One of our long time clients recently hired a very talented design firm to give their site — and brand — a facelift. During said facelift a very strange font was selected that we had to serve up via embedded fonts. It just so happened however that this font for some reason had very large registered trademark symbols. So large in fact that our client mandated that we “find a way” to fix it.

After some consideration, I decided the best way to approach such an issue was to create a custom filter that we could use wherever we were expecting the database to hand us one of these symbols. (Since our database is using UTF-8, we’re able to literally store those symbols directly in the db — or at least that’s how I understand it, and is pretty evident when you perform a select on one of their products).

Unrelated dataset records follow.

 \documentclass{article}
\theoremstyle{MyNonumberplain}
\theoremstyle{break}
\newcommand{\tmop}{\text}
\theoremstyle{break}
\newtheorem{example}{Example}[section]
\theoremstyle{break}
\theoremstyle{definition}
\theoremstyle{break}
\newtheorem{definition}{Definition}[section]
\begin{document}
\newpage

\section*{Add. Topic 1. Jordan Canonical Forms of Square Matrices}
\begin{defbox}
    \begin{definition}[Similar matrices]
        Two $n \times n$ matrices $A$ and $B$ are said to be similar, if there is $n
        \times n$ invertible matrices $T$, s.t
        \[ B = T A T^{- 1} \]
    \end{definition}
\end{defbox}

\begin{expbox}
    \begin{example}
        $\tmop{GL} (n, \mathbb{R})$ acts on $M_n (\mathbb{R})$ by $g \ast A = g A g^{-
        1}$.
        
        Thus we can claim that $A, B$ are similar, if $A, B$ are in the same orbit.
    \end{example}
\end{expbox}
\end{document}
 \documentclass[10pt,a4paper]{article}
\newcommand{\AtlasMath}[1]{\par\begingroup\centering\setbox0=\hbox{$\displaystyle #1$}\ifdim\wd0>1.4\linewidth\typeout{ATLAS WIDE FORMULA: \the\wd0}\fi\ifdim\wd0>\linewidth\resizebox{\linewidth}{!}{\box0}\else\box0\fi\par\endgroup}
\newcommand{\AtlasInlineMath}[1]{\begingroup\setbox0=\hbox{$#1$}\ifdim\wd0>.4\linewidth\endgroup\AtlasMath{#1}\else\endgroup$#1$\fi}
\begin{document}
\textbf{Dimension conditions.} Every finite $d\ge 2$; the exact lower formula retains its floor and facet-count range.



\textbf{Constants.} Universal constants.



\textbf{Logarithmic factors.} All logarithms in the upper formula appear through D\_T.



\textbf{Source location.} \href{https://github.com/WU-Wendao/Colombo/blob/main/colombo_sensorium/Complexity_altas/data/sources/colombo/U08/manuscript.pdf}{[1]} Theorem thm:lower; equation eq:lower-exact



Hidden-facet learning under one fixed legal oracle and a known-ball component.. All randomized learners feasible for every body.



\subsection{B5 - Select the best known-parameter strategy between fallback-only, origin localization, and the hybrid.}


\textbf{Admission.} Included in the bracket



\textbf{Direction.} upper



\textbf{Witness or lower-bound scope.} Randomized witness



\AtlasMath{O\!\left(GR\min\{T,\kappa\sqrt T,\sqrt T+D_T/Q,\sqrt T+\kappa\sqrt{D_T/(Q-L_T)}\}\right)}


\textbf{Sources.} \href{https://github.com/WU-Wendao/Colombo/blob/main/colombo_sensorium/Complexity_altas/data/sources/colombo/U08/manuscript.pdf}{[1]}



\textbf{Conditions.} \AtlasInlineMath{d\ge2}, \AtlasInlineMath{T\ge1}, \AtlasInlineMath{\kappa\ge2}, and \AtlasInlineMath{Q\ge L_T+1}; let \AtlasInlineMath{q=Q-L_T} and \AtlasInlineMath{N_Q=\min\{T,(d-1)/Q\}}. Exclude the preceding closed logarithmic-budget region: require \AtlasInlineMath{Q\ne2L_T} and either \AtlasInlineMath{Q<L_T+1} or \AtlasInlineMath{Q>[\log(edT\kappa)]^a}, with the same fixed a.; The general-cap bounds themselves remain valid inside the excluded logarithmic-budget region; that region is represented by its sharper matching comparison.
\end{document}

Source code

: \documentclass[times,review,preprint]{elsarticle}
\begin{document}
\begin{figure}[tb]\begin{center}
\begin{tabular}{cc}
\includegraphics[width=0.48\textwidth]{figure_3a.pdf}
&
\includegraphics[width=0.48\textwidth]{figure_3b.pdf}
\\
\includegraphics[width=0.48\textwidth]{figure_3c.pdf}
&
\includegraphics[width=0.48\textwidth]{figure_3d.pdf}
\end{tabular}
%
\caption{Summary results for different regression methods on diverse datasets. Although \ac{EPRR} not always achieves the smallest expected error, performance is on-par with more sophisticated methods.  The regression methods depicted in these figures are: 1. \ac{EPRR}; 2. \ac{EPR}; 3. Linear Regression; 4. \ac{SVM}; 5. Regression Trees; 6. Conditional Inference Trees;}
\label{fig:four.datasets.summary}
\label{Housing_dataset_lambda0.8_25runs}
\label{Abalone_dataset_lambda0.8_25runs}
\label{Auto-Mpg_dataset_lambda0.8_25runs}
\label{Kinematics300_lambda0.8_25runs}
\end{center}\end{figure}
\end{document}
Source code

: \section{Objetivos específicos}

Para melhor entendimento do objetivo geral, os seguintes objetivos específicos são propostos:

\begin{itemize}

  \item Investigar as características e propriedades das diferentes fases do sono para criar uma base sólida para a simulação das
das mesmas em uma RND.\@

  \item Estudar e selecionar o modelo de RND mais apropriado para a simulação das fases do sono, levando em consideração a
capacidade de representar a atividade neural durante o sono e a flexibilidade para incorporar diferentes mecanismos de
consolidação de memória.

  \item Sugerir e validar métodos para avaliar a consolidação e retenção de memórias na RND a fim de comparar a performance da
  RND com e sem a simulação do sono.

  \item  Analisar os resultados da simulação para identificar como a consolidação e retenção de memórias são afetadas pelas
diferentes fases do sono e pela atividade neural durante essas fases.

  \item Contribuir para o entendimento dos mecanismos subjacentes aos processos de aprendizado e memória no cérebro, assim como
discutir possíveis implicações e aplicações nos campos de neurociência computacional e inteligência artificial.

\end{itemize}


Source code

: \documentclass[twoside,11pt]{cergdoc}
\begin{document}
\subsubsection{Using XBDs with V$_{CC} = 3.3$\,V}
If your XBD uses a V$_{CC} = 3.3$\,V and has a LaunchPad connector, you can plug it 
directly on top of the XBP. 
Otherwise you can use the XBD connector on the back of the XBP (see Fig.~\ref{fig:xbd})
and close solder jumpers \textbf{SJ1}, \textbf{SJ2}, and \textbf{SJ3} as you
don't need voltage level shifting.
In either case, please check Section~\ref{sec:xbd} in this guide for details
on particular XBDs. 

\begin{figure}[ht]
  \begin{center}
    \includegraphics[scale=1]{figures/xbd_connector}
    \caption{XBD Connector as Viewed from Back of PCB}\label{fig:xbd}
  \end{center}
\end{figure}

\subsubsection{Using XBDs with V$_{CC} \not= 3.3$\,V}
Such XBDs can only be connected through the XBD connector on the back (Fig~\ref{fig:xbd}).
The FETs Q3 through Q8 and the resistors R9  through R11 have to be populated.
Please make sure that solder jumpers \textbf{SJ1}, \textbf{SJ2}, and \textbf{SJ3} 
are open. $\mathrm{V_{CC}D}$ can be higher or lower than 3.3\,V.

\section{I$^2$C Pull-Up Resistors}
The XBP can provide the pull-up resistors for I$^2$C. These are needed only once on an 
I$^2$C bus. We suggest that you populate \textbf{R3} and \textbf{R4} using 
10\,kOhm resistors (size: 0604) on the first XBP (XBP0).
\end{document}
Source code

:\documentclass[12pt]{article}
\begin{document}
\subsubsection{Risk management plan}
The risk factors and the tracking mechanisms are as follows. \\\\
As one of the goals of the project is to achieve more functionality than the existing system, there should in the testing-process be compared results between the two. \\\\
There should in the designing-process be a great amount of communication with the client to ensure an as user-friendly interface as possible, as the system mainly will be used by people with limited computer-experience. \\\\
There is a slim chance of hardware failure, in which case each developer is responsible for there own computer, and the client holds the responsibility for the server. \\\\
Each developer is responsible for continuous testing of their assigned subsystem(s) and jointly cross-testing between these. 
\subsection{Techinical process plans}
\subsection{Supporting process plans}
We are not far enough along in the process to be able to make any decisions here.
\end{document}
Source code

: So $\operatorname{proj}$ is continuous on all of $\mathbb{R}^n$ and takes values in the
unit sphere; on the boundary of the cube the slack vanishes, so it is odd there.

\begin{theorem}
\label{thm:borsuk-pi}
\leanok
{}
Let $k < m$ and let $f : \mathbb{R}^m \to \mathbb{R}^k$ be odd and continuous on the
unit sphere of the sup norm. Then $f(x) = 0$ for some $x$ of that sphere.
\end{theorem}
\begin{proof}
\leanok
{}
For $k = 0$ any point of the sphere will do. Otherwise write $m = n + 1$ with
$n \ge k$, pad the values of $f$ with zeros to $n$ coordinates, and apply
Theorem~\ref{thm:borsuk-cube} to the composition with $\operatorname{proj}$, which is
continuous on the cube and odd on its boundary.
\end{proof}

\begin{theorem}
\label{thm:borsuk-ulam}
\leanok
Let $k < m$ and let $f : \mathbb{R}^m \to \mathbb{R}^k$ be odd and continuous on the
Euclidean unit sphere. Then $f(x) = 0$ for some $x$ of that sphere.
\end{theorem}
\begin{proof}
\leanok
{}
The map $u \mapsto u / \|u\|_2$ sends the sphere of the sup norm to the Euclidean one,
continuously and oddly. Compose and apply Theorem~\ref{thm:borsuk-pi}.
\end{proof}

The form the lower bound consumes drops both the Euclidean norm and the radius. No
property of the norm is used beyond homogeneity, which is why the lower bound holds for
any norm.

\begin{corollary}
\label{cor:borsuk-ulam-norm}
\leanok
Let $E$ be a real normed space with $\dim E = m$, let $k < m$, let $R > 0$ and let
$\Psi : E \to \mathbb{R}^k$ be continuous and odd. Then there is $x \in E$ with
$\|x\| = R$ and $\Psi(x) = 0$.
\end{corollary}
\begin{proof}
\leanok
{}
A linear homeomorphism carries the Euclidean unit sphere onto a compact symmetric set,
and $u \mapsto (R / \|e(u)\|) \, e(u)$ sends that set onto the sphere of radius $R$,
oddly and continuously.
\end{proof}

For the impatient, what I ended up with:

def wrap_symbol(value, classname):
    Looks for registered trademark symbols and wraps them in 
    a css class to allow for styling.

    {{ string|wrap_symbol:'classname' }}

    TODO: allow specification of symbol(s) to replace
classname = smart_str(classname)
repl_text = "<span class='" + classname + "'>\xc2\xae</span>"

    string = smart_str(value).replace('\xc2\xae', smart_str(repl_text))
except ValueError, exp:
    return value
return mark_safe(string)

But my first attempt had the replacement taking place as such:

string = value.replace("\xc2\xae\", "<span class='" + classname + "'>\xc2\xae</span>")

I was repeatedly met with the following error: ‘ascii’ codec can’t encode character 0xca2 in position 0: ordinal not in range(128). While I didn’t expect it to work out of the gate — as things rarely tend to do for me — I was in no way expecting the multi-hour battle that would ensue, (largely due to my lack of understanding of character encodings and some unexpected output from print statements, but I digress) — off to the shell for some experimentation:

>>> from products.models import Product
>>> p = Product.objects.get(pk=25)
>>> p.name
CompanyName\xae ProductName\xae
>>> print p.name
CompanyName® ProductName #(I'm paraphrasing here)
>>> print unicode(p.name)
CompanyName® ProductName
>>> unicode(p.name)
CompanyName\xae ProductName\xae

Had I only noticed the pattern that emerged during the above commands, I mightn’t be writing this post…nevertheless, continuing, I knew that the DB should be giving me back the UTF-8 representation so I hit the great google for guidance. Through various articles and even a trip to #python and #django, I ended up trying something like:

>>> p.name.encode('utf-8')
CompanyName\xc2\xae ProductName\xc2\xae

Aha! Something different — if only slightly — but different enough to send me down another black hole. After many a google search, I came across this which ultimate led me to my final working destination.

Sadly it wasn’t until after I had things working that I realized what was holding me up in my testing. Anytime I called “print” from the shell or from my code, etc — print was converting the output for me. (It was doing it right in front of my eyes, but apparently I refused to believe it.) Investigating using python’s “type()” method, entering type(p.name) definitely returned ‘unicode’ so for the life of me I couldn’t figure out why my debug statements kept having the actual symbol print out, which was further muddying my already cloudy understanding of the issue.

After one final hiccup involving the insertion actual replacement text: \xc2\xae back into the string, I had a working filter that I can now use across my entire site. I’m not entirely sure that I still grasp what exactly what was/is going on, but the of django’s utilities make it so much easier to deal with this sort of thing. Man these guys thought of _everything_.